Trump cited the DHS review during a Thursday prime time address in which he claimed the election system falls "catastrophically short" of "greatness," though the speech offered no new information about threats to election security. Mullin used a Friday press conference to expand on those claims, presenting data his agency says supports concerns about noncitizen voting.
"This isn't about rehashing the 2020 election. This is just exposing what took place, and to make sure it never happens again," Mullin said.
The secretary claimed DHS identified 250,000 noncitizens registered to vote across California, Pennsylvania, New Jersey, and Nevada. But David Becker, executive director of the non-partisan Center for Election Innovation and Research, said the administration has not been transparent about the methodology behind that figure.

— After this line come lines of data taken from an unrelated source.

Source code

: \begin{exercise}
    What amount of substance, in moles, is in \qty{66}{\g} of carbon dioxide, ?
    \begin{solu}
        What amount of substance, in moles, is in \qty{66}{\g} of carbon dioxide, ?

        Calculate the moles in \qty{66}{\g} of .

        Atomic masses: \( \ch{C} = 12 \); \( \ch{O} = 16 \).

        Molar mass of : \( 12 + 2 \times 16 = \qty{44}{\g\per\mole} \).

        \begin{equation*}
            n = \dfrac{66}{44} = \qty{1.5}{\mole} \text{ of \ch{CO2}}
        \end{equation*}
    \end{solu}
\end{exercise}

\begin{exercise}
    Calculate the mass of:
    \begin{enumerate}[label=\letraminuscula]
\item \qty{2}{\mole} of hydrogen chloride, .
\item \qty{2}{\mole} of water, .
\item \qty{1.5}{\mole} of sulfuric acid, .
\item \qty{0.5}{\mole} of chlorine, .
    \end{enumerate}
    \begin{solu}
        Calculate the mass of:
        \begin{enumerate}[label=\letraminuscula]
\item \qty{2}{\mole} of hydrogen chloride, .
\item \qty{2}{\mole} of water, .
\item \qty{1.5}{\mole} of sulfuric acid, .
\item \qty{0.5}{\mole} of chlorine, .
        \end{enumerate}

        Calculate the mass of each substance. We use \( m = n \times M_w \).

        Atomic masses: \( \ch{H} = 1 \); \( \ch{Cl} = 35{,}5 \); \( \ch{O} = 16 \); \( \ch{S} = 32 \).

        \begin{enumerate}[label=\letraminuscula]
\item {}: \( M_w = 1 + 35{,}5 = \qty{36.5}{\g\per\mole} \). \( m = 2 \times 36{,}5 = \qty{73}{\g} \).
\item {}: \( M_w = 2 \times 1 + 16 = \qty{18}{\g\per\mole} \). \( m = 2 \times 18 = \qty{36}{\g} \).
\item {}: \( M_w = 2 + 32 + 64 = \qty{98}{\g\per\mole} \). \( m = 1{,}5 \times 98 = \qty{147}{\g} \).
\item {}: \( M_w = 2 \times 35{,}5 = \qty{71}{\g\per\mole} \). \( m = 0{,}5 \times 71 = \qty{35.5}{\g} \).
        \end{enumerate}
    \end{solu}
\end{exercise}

The methodology itself contains significant gaps. Mullin's letters to state secretaries of state describe matches between names, dates of birth, addresses, and Social Security numbers in DHS files with those of people on voter rolls. But as Mullin acknowledged, these matches have not been verified. More critically, registration does not equal voting, and citizenship status can change over time, meaning his department would need to prove individuals were noncitizens at the moment they cast a ballot, not merely when they registered.
Pennsylvania's Republican Secretary of State Al Schmidt responded directly to the claims on Thursday, stating that voters in his state "must take steps to verify their identity before they cast a ballot" and that "all evidence has shown that noncitizen voting is extremely rare across the country, including in Pennsylvania."
Mullin also cited 28,000 noncitizens identified on voter rolls across more than 20 states working with the DHS Save program, which verifies citizenship status. Becker noted this figure represents only 0.04 percent of the 68 million eligible voters in those states, suggesting the scale of the problem is far smaller than the administration's rhetoric implies.
During the press conference, Mullin invoked a familiar threat: withholding federal grant money from states unwilling to "secure" elections. He warned that states refusing to cooperate should "raise serious questions," though the federal government has lost multiple lawsuits seeking access to state voter rolls containing personal data of millions of Americans.
Mullin also repeated claims about voting machine vulnerabilities that contradict expert consensus. He suggested foreign adversaries have access to "vital pieces" in American voting machines and echoed Trump's references to alleged Venezuelan involvement in US elections. However, cybersecurity professionals and election officials consistently note that voting machines are not connected to the internet and undergo rigorous testing before each election. The CIA analysis Mullin appeared to reference concerned vulnerabilities in voting technology used only in Venezuela by Smartmatic, not in US systems. Longstanding claims that Venezuelan leadership controls electronic voting worldwide, including in 2020, remain unsupported by credible evidence.
Mullin stated without evidence that rivals can "change voter registration and your vote," declaring the matter beyond debate.
Author James Rodriguez: "Mullin is wrapping unsupported claims in the authority of a federal agency, but the numbers don't match the alarm, and election officials across the political spectrum are calling out the gaps in his argument."